__REQUIRED ACTION__
Each line that contains the word "jogo" is to be copied from the records below.
=== Begin Enclosure ===
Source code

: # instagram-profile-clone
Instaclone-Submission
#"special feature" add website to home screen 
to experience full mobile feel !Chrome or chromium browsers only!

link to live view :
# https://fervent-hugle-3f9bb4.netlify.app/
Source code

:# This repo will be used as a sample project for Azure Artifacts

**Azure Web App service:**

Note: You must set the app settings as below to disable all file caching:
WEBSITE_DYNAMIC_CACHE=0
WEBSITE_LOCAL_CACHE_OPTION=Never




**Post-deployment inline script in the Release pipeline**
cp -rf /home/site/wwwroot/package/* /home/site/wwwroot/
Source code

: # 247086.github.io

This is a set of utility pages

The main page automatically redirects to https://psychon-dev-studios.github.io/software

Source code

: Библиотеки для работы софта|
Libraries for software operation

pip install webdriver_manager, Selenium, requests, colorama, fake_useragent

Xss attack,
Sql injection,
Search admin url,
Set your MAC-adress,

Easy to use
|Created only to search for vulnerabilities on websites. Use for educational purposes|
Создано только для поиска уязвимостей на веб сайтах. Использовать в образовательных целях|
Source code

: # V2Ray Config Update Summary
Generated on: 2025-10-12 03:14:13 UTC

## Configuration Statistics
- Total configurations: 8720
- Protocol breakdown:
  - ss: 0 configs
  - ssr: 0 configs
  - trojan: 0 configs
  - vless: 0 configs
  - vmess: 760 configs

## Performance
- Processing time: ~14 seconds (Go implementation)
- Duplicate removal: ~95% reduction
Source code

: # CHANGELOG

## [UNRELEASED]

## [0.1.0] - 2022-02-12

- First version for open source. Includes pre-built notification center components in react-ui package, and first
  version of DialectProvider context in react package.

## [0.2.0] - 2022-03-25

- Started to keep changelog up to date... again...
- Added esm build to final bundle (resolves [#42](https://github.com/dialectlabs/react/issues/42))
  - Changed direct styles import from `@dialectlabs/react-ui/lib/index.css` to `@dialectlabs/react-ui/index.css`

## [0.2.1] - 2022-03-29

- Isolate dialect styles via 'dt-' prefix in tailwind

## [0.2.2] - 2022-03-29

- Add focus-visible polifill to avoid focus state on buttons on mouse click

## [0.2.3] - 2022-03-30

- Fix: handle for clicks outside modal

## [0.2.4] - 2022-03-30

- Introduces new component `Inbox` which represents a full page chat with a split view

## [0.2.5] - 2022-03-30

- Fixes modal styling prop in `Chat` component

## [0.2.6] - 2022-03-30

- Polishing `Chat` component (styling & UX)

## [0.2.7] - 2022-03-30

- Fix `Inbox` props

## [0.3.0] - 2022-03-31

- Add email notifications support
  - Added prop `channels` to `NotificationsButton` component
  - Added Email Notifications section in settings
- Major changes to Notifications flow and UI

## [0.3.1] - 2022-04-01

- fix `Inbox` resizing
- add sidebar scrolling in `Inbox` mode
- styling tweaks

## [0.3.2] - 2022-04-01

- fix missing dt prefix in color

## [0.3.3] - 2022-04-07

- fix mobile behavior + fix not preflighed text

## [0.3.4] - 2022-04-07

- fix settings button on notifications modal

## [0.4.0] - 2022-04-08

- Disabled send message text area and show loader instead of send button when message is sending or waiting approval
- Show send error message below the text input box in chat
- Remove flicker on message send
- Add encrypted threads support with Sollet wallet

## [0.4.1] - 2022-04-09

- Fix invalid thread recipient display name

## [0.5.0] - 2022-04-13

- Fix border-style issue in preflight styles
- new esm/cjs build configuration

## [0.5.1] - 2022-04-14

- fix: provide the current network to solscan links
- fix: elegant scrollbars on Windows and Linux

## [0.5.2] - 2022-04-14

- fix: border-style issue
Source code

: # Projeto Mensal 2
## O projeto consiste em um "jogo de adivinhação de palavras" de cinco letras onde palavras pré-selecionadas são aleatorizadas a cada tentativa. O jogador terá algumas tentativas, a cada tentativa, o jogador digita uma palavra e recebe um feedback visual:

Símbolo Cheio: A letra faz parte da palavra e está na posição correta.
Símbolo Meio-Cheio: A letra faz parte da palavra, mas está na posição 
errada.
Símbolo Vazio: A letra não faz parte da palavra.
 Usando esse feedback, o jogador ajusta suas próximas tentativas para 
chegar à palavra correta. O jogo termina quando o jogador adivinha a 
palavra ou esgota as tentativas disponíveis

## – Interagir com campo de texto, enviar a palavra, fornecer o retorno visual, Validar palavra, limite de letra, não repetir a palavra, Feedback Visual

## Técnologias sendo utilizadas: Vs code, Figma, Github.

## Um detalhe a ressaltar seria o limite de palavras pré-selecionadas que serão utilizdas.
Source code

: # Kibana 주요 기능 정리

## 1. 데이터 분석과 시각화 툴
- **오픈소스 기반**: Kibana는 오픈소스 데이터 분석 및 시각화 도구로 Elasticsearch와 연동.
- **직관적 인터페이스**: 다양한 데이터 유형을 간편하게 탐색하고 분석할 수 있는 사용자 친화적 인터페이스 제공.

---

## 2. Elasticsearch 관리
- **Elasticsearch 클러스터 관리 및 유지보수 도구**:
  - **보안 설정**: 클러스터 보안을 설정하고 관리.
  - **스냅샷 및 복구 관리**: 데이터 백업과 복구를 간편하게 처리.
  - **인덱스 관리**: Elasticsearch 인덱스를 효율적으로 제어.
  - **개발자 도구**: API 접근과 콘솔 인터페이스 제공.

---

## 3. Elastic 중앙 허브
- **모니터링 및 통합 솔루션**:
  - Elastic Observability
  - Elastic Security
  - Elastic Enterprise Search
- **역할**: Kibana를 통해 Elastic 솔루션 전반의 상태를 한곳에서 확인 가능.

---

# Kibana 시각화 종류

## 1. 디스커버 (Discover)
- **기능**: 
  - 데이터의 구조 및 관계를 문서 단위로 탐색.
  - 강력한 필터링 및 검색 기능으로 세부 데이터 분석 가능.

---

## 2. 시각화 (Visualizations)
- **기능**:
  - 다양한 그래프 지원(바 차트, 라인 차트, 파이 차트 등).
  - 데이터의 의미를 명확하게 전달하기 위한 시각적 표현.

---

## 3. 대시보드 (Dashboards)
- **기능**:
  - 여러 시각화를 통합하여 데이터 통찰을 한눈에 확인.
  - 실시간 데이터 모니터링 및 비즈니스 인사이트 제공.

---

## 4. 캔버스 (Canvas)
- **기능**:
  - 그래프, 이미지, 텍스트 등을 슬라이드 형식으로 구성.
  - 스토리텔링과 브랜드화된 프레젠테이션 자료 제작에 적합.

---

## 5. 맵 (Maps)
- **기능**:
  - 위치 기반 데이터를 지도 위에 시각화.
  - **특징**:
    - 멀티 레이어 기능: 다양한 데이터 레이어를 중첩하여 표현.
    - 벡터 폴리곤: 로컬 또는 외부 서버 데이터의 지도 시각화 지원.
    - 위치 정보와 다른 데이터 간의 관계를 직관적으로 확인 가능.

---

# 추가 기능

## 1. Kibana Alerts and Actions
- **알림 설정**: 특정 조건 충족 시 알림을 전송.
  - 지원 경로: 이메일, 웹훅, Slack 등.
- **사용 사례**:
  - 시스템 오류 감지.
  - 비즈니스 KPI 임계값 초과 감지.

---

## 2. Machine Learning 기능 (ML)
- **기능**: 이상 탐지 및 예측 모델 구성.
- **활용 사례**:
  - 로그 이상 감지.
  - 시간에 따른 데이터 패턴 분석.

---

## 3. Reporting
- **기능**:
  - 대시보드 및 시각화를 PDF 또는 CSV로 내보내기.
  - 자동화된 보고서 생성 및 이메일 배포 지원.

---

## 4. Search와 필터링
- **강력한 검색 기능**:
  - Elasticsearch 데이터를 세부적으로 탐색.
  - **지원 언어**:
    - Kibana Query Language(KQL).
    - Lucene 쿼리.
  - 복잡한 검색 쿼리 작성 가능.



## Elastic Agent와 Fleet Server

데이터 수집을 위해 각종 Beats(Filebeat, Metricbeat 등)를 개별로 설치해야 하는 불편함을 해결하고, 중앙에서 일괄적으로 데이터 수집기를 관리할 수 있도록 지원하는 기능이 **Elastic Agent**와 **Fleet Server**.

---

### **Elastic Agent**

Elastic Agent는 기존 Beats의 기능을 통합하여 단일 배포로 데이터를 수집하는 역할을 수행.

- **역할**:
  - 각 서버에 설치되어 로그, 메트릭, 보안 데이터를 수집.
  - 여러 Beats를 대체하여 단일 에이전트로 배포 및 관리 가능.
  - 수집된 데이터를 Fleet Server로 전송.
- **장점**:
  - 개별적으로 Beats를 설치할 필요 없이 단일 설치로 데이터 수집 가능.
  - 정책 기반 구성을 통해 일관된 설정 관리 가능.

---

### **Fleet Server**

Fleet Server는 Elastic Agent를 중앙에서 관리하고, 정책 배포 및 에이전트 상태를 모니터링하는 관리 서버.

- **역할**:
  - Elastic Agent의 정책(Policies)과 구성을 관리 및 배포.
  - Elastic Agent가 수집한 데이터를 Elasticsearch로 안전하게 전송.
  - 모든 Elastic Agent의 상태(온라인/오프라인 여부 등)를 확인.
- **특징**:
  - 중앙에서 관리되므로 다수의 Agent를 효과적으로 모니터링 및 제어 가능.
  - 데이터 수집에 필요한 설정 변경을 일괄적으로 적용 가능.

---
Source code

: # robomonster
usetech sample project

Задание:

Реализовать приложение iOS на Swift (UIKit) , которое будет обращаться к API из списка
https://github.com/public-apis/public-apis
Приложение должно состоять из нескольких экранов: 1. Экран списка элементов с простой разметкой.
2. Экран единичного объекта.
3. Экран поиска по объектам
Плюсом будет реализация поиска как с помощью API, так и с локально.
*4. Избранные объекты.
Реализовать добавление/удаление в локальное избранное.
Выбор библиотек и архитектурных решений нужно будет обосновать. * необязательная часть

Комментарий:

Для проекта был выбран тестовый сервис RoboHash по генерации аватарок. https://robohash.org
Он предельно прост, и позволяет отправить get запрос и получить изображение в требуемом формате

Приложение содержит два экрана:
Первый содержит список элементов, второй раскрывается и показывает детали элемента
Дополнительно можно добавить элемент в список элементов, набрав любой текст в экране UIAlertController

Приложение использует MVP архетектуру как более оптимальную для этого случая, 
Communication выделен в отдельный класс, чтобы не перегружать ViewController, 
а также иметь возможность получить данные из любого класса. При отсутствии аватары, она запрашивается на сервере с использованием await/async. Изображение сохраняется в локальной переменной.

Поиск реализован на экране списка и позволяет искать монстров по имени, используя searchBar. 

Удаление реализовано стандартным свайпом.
=== End Enclosure ===
__ANSWER SECTION__
## O projeto consiste em um "jogo de adivinhação de palavras" de cinco letras onde palavras pré-selecionadas são aleatorizadas a cada tentativa. O jogador terá algumas tentativas, a cada tentativa, o jogador digita uma palavra e recebe um feedback visual:
chegar à palavra correta. O jogo termina quando o jogador adivinha a 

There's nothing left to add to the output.